Моя мать – Марина Цветаева (Эфрон) - страница 72

Справедливости ради надо сказать, что некоторые из этих душ были хилыми лишь по сравнению с Марининой мощью; что, в своем (общепринятом) измерении, они оказывались порою не столь уж мелководными – но что до того было самой Марине с ее «безмерностью в мире мер»! Дружба Марины с Эренбургом была дружбой двух сил – причем взаимонепроницаемых, или почти. Марине был чужд Эренбургов рационализм, наличествовавший даже в фантастике, публицистическая широкоохватность его творчества, уже определившаяся в 20-е годы, как ему – космическая камерность ее лирики, «простонародность» (просто – народность!) ее «Царь-девицы», и вообще – рассийское, былинное, богатырское начало в ее поэзии, вплоть до самой рассийскости ее языка, к которой он оставался уважительно-глух всю свою жизнь.

В дальнейшем взаимная неподвлиянность (не говоря уж об обстоятельствах) разделила их, а в начале – только помогла дружбе стать именно дружбой. Отношение того, давнего, Эренбурга к той, давней, Цветаевой было поистине товарищеским, действенным, ничего не требующим взамен, исполненным настоящей заботливости и удивительной мягкости. Я не оговорилась – ибо была такая пора в творческом и человеческом становлении Эренбурга, когда нарастающей непримиримости его приводилось оборачиваться мягкостью, ироничности – нежностью, несмотря на то, что перо его и тогда уже превращалось в ланцет, голос становился голосом трибуна, а мысль, отталкиваясь от частного, старалась охватить общечеловеческое…

В его воспоминаниях «Люди, годы, жизнь», в той части их, которая касается Марины, от былой Эренбурговой нежности не осталось следа: вероятно, память о подобной «окраске» отношений скорее всего рассеивается временем.
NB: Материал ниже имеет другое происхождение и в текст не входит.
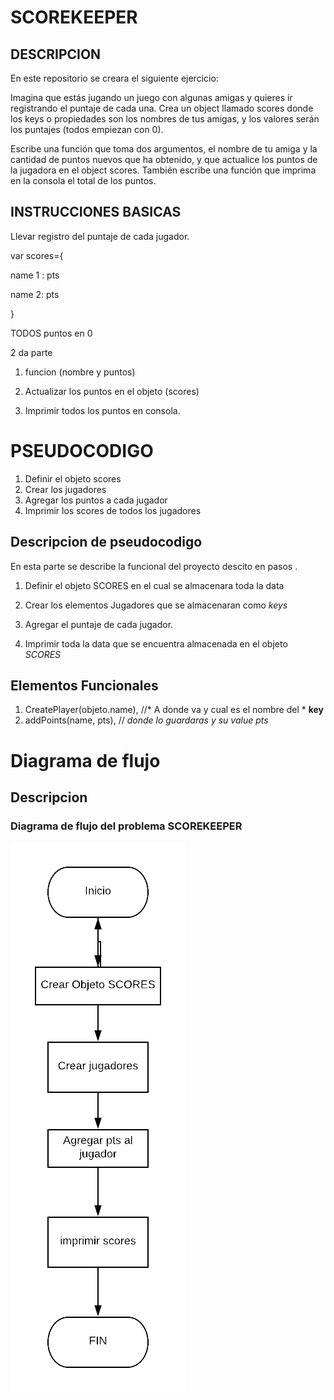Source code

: # SCOREKEEPER

## DESCRIPCION
En este repositorio  se creara el siguiente ejercicio:

Imagina que estás jugando un juego con algunas amigas y quieres ir registrando el puntaje de cada una. Crea un object llamado scores donde los keys o propiedades son los nombres de tus amigas, y los valores serán los puntajes (todos empiezan con 0).

Escribe una función que toma dos argumentos, el nombre de tu amiga y la cantidad de puntos nuevos que ha obtenido, y que actualice los puntos de la jugadora en el object scores. También escribe una función que imprima en la consola el total de los puntos.

## INSTRUCCIONES BASICAS

Llevar registro del puntaje de cada jugador.

var scores={

name 1 : pts

name 2: pts

}

TODOS puntos  en 0

2 da parte

1. funcion (nombre y puntos)

2. Actualizar los puntos en el objeto (scores) 

3. Imprimir todos los puntos  en consola.

# PSEUDOCODIGO

1. Definir el objeto scores
2. Crear los jugadores
3. Agregar los puntos a cada jugador
4. Imprimir los scores de todos los jugadores

## Descripcion de pseudocodigo 
En esta parte se describe la funcional del proyecto descito en pasos .
1. Definir el objeto SCORES en el cual se almacenara toda la data

2. Crear los elementos Jugadores que se almacenaran como *keys*

3. Agregar el puntaje de cada jugador.

4. Imprimir toda la data que se encuentra almacenada en el objeto *SCORES*



## Elementos Funcionales

1. CreatePlayer(objeto.name), //* A donde va y cual es el nombre del * **key**
2. addPoints(name, pts), // *donde lo guardaras y su value pts*

# Diagrama de flujo

## Descripcion

### Diagrama de flujo del problema SCOREKEEPER
![Diagrama SCOREKEEPER](assets/img/Diagrama.png)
Первого появления Эренбурга у нас в Борисоглебском переулке (году в 1917–1918, судя по написанному им) – я не помню; знаю лишь, что в пятилетнем возрасте я, естественно, не была еще знакома с любовной лирикой Блока и что в большой, нескладной, но уютной квартире нашей еще не наблюдалось того кораблекрушительного беспорядка, которым она поражала всех, в нее входивших, в начале 20-х годов.

Именно тогда Илья Григорьевич приехал из Крыма и пришел к Марине с известиями о Максе Волошине и его матери – моей крестной, и в эренбурговском стремительном доброжелательстве к нам обеим просвечивала еще и волошинская память, волошинская тревога о всей нашей цветаевско-эфроновской семье, которую он так (издавна!) любил и которая отвечала ему такой взаимностью.


Ариадна с отцом – Сергеем Эфроном. 1925 г.


В 1921 году, уезжая в заграничную командировку, Эренбург обещал Марине разыскать ее мужа, к тому времени оказавшегося в эмиграции, передать ему наши письма, фотографии, ее последние стихи.